Try it. All lines in the data below carrying the string "wcardinal" are to be located and copied.

[Items listed in a dataset]
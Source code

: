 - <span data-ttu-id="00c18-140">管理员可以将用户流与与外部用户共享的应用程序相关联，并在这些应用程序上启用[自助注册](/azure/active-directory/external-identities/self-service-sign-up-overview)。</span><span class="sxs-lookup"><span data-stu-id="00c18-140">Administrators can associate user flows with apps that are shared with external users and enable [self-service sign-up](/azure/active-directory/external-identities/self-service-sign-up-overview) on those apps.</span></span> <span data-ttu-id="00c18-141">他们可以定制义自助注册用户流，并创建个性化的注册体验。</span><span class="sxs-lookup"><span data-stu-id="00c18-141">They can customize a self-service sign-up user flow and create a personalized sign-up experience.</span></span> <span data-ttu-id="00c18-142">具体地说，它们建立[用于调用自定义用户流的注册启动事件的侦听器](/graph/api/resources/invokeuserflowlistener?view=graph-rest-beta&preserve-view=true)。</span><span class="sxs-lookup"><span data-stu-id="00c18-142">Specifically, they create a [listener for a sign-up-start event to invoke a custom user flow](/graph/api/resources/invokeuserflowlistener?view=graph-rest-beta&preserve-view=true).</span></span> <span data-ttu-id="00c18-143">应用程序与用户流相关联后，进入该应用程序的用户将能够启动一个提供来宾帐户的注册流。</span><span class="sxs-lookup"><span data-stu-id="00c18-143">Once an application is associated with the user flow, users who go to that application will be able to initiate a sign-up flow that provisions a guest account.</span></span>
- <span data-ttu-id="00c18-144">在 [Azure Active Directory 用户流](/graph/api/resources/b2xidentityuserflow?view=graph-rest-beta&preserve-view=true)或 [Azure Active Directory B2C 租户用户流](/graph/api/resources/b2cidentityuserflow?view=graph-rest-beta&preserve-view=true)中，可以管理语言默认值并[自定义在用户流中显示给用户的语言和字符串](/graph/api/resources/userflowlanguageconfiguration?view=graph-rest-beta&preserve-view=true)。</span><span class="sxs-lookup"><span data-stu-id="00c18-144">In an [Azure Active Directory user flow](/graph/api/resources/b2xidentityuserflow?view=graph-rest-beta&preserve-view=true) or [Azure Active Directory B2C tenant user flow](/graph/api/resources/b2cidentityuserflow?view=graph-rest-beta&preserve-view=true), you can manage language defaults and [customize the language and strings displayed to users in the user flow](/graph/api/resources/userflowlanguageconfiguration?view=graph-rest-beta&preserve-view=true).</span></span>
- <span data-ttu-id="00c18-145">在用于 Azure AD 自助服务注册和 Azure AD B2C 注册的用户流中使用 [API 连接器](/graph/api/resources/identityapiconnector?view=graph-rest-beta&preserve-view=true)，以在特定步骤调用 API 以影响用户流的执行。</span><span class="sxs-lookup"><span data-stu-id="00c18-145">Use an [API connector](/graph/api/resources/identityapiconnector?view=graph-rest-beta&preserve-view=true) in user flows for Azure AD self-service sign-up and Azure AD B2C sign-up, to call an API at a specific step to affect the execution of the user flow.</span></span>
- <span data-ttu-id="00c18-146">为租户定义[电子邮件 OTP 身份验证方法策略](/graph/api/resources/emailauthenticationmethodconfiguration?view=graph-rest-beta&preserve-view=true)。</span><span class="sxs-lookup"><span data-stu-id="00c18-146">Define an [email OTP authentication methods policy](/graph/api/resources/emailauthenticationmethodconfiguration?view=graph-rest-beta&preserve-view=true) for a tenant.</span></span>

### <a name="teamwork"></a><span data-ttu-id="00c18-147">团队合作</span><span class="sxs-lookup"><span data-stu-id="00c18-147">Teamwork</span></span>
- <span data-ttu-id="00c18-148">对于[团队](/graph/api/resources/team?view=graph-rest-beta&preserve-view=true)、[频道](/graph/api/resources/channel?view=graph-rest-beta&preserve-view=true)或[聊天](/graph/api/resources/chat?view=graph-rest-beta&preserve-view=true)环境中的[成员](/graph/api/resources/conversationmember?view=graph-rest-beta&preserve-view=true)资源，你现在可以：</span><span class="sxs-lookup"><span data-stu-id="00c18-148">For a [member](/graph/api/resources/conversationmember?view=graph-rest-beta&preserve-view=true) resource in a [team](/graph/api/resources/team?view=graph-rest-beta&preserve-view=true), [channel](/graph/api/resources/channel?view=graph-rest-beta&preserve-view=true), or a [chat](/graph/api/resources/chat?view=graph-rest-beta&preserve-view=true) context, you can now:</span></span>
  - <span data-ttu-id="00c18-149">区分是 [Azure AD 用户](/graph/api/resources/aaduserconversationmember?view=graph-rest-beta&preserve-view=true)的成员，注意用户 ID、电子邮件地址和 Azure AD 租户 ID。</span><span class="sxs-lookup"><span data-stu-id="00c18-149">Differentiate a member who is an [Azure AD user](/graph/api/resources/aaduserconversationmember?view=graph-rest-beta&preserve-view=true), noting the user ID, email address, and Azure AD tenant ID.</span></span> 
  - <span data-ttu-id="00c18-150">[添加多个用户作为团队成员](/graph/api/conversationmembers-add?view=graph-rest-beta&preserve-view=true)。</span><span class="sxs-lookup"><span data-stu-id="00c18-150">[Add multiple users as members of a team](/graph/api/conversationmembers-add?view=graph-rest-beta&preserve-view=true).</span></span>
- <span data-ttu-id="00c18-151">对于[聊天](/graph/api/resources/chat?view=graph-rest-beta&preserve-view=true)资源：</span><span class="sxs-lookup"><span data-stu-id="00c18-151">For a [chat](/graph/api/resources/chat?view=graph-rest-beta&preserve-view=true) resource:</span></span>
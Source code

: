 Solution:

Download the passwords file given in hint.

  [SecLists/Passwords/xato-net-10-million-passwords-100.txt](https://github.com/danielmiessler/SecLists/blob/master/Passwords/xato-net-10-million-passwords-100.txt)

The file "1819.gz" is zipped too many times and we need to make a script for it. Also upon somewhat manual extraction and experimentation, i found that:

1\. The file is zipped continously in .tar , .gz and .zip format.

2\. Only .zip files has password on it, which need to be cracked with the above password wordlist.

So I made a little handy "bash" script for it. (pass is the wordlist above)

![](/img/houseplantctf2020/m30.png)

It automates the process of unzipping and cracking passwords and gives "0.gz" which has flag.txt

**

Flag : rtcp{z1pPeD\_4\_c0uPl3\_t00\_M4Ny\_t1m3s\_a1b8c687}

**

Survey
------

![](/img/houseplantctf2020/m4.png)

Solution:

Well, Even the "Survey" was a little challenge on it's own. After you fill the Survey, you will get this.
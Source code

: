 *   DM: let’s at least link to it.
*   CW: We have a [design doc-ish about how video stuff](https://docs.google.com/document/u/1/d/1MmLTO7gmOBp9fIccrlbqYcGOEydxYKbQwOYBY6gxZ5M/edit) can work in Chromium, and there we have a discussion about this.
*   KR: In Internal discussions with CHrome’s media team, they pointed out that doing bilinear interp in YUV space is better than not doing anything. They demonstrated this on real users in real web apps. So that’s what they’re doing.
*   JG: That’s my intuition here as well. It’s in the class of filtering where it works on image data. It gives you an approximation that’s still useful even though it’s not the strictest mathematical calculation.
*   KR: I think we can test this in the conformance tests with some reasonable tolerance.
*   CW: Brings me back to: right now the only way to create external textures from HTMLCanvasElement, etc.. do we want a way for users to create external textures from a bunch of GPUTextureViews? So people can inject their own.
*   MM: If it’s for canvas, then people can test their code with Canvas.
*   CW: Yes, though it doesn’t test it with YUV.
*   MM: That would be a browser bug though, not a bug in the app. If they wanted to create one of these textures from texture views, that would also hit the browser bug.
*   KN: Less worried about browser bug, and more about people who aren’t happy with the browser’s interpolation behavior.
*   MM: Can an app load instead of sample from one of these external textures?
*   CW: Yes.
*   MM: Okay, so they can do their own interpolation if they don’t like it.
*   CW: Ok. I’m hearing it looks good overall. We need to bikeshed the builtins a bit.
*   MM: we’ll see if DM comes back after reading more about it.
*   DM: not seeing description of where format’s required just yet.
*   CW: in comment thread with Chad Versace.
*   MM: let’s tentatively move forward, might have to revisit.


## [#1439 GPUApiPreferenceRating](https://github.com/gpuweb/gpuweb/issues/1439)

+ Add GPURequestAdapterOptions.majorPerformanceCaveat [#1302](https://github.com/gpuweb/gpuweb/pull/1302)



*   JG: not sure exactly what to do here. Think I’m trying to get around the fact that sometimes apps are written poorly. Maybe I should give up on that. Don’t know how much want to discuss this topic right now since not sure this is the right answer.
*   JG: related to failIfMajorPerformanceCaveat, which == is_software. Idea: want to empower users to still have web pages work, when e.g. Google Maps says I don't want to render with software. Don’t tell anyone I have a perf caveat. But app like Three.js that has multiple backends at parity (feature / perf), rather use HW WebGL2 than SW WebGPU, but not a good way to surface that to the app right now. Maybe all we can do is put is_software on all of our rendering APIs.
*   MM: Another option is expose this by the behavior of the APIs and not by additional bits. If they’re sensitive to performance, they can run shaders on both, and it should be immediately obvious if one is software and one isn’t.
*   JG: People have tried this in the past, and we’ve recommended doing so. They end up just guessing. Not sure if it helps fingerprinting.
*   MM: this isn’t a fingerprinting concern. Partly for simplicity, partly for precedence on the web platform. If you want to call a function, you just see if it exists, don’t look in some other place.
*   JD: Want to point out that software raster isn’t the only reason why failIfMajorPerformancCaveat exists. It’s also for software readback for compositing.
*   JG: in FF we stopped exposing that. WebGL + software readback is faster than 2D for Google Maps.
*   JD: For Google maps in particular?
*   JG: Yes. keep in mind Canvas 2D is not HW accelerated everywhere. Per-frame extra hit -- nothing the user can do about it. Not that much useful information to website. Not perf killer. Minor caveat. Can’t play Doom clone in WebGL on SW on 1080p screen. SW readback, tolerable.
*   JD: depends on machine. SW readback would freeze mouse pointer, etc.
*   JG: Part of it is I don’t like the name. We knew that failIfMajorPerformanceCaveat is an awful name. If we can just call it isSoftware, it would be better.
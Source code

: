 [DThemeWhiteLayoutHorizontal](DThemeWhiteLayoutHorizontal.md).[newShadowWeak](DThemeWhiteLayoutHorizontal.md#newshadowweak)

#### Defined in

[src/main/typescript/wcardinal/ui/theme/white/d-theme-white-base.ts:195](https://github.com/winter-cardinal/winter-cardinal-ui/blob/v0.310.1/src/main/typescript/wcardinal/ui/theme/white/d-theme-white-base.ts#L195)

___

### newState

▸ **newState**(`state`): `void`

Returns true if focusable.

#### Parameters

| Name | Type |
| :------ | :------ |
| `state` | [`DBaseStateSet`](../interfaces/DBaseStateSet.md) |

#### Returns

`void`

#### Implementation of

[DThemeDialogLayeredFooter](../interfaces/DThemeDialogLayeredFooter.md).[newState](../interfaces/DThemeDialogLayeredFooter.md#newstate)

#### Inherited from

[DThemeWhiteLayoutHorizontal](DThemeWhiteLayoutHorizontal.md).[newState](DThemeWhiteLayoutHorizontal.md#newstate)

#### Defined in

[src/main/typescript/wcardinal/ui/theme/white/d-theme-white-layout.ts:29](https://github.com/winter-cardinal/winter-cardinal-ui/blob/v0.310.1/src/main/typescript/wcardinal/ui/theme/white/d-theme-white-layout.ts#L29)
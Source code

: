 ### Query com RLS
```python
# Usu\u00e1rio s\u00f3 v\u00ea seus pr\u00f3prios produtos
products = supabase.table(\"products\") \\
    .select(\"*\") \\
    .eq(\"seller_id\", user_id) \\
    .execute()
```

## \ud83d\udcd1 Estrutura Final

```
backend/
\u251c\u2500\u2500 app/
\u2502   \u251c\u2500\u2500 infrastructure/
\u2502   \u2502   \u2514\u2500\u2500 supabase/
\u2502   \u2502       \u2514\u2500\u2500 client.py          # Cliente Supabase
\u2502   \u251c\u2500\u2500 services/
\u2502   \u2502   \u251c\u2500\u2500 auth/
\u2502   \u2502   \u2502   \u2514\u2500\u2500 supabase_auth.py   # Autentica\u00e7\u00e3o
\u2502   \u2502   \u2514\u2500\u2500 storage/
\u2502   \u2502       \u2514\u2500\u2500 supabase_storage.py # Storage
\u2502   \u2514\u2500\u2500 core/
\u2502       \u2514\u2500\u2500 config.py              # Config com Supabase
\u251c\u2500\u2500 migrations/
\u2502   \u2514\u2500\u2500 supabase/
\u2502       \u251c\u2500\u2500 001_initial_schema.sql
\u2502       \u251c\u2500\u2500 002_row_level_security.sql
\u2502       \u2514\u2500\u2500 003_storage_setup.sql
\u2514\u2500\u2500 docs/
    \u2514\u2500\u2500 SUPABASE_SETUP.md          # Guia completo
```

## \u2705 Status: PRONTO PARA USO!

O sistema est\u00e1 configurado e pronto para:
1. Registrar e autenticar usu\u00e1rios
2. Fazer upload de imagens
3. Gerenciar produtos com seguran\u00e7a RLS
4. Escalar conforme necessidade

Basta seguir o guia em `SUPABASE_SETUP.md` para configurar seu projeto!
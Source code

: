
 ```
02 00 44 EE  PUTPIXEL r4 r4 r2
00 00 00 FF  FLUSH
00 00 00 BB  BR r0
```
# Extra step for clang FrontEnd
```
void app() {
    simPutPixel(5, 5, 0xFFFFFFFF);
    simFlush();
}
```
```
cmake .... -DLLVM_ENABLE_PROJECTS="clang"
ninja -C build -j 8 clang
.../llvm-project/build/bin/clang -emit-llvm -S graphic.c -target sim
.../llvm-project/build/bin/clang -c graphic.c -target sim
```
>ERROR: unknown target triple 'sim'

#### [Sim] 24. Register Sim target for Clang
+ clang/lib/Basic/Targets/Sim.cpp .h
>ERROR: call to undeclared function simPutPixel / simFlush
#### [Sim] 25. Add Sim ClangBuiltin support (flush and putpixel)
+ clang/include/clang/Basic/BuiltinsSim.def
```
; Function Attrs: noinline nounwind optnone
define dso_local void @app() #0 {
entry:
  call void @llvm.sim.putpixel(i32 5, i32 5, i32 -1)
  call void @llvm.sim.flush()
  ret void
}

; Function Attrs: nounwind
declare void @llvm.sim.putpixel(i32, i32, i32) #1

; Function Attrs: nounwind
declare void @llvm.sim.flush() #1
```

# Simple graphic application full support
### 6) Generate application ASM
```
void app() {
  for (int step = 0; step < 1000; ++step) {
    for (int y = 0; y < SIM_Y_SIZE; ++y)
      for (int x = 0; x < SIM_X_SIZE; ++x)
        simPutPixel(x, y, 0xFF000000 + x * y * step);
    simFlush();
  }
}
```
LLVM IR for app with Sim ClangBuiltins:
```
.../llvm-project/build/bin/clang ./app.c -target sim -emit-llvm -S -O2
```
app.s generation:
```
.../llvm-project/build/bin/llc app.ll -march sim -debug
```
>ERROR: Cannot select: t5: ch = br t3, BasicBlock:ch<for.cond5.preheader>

Solution for this problem.
[src/main/typescript/wcardinal/ui/theme/white/d-theme-white-base.ts:195](https://github.com/winter-cardinal/winter-cardinal-ui/blob/v0.310.1/src/main/typescript/wcardinal/ui/theme/white/d-theme-white-base.ts#L195)
[src/main/typescript/wcardinal/ui/theme/white/d-theme-white-layout.ts:29](https://github.com/winter-cardinal/winter-cardinal-ui/blob/v0.310.1/src/main/typescript/wcardinal/ui/theme/white/d-theme-white-layout.ts#L29)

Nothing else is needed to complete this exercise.